Student: Marwa Saleh

Project: Multimodal Person Identification through the Fusion of Face and Voice Biometrics

Poster: Vertical (PDF) | Horizontal (PDF)

Institution: Lafayette College

Major: Electrical and Computer Engineering

Advisor: Ismail Jouny

Abstract

Person identification is used in a variety of everyday applications from access control and security cameras to social media and face ID on smartphones. The process of identification involves different biometrics such as face, voice, fingerprint, etc. There are still, however, various limitations to their efficiency causing them to be not completely reliable. For instance, in a public setting like that of a museum, using one biometric alone becomes challenging due to factors like background noise, overlap of people’s faces, varying angles and/or distances from the camera, as well as the recently introduced challenge of face masks. This paper focuses on the face and voice biometrics in particular and takes advantage of their fusion to produce a more accurate final decision.

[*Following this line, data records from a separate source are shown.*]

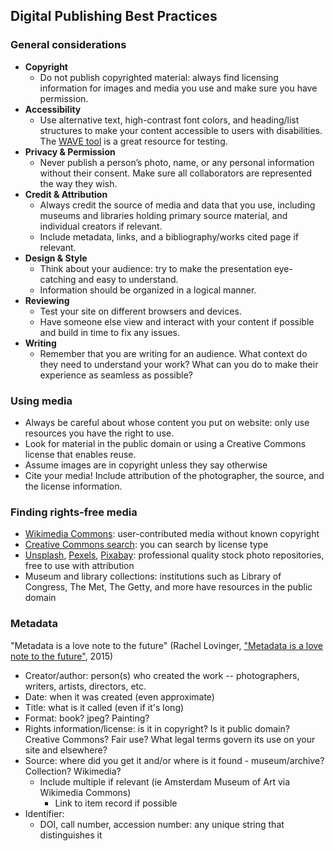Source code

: ## Digital Publishing Best Practices

### General considerations

- **Copyright**​
  -  Do not publish copyrighted material: always find licensing information for images and media you use and make sure you have permission. 
- **Accessibility**​
  - Use alternative text, high-contrast font colors, and heading/list structures to make your content accessible to users with disabilities. The [WAVE tool](https://wave.webaim.org/) is a great resource for testing.
- **Privacy & Permission**​
  - Never publish a person’s photo, name, or any personal information without their consent. Make sure all collaborators are represented the way they wish.​
- **Credit & Attribution**​
  - Always credit the source of media and data that you use, including museums and libraries holding primary source material, and individual creators if relevant. 
  - Include metadata, links, and a bibliography/works cited page if relevant.
- **Design & Style**​ 
  - Think about your audience: try to make the presentation eye-catching and easy to understand. 
  - Information should be organized in a logical manner.​
- **Reviewing**
  - ​Test your site on different browsers and devices.
  - Have someone else view and interact with your content if possible and build in time to fix any issues.​
- **Writing**
  - Remember that you are writing for an audience. What context do they need to understand your work? What can you do to make their experience as seamless as possible?


### Using media

- Always be careful about whose content you put on website: only use resources you have the right to use.​
- Look for material in the public domain or using a Creative Commons license that enables reuse. ​
- Assume images are in copyright unless they say otherwise
- Cite your media! Include attribution of the photographer, the source, and the license information​.

### Finding rights-free media

- [Wikimedia Commons]([Wikimedia](https://commons.wikimedia.org/wiki/Main_Page)): user-contributed media without known copyright
- [Creative Commons search](https://search.creativecommons.org/): you can search by license type
- [Unsplash](https://unsplash.com/), [Pexels](https://www.pexels.com/), [Pixabay](https://pixabay.com/): professional quality stock photo repositories, free to use with attribution
- Museum and library collections: institutions such as Library of Congress, The Met, The Getty, and more have resources in the public domain

### Metadata

"Metadata is a love note to the future" (Rachel Lovinger, ["Metadata is a love note to the future"](https://www.slideshare.net/slideshow/metadata-is-a-love-note-to-the-future/48531570), 2015)

- Creator/author: person(s) who created the work -- photographers, writers, artists, directors, etc.
- Date: when it was created (even approximate)
- Title: what is it called (even if it's long)
- Format: book? jpeg? Painting?
- Rights information/license: is it in copyright? Is it public domain? Creative Commons? Fair use? What legal terms govern its use on your site and elsewhere?
- Source: where did you get it and/or where is it found - museum/archive? Collection? Wikimedia? 
  - Include multiple if relevant (ie Amsterdam Museum of Art via Wikimedia Commons)
    - Link to item record if possible
- Identifier: 
  - DOI, call number, accession number: any unique string that distinguishes it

The Michigan State University (MSU-AVIS) dataset is used. It contains 50 subjects whose faces are captured from different angles and voices are recorded as they read from a random script. For the face dataset, videos are first split into frames which are passed into the Viola-Jones algorithm for face detection. Haar-like features are then extracted from each face and used as an input to a convolutional neural network (CNN). For the voice dataset, each audio file is split into samples and any silence/unvoiced speech is removed. Two features are extracted: pitch and Mel Frequency Cepstrum Coefficients (MFCCs) which are then passed into another CNN. Finally, outputs of both CNNs are fused at the decision level by choosing the output of higher confidence in each case.

Marwa Saleh

About Marwa Saleh

Marwa Saleh is a senior Electrical and Computer Engineering major and a Mechanical Engineering minor at Lafayette College. She is a Clare Boothe Luce scholar who worked on joint research between Lafayette College and NC State University. The research aimed to develop an educational game about environmental sustainability which is currently being exhibited in the NC Museum of Natural Sciences. This was an inspiration for her current research about multimodal person identification which serves as a tool for conducting learning analytics for the game. At Lafayette, Marwa takes pleasure in helping other students as a peer tutor at the Academic Resource Hub and a PARDner mentor for first-year students. She is also part of the Lafayette Chapter of IEEE and a member of the Lafayette Leadership Education Committee. In her free time, she loves going outdoors for hiking and rock climbing.